:: The problem ::
Within these entries, which lines include the string "winning"? Copy each one.

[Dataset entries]
+++

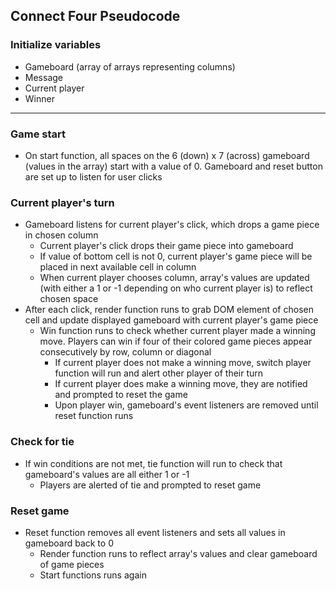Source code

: ## Connect Four Pseudocode

### Initialize variables
* Gameboard (array of arrays representing columns)
* Message
* Current player
* Winner

---

### Game start
* On start function, all spaces on the 6 (down) x 7 (across) gameboard (values in the array) start with a value of 0. Gameboard and reset button are set up to listen for user clicks

### Current player's turn
* Gameboard listens for current player's click, which drops a game piece in chosen column
	* Current player's click drops their game piece into gameboard
	* If value of bottom cell is not 0, current player's game piece will be placed in next available cell in column
	* When current player chooses column, array's values are updated (with either a 1 or -1 depending on who current player is) to reflect chosen space
* After each click, render function runs to grab DOM element of chosen cell and update displayed gameboard with current player's game piece
	* Win function runs to check whether current player made a winning move. Players can win if four of their colored game pieces appear consecutively by row, column or diagonal
		* If current player does not make a winning move, switch player function will run and alert other player of their turn
		* If current player does make a winning move, they are notified and prompted to reset the game
		* Upon player win, gameboard's event listeners are removed until reset function runs

### Check for tie
* If win conditions are not met, tie function will run to check that gameboard's values are all either 1 or -1
	* Players are alerted of tie and prompted to reset game

### Reset game
* Reset function removes all event listeners and sets all values in gameboard back to 0
	* Render function runs to reflect array's values and clear gameboard of game pieces
	* Start functions runs again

+++

:: Answer space ::
	* Win function runs to check whether current player made a winning move. Players can win if four of their colored game pieces appear consecutively by row, column or diagonal
		* If current player does not make a winning move, switch player function will run and alert other player of their turn
		* If current player does make a winning move, they are notified and prompted to reset the game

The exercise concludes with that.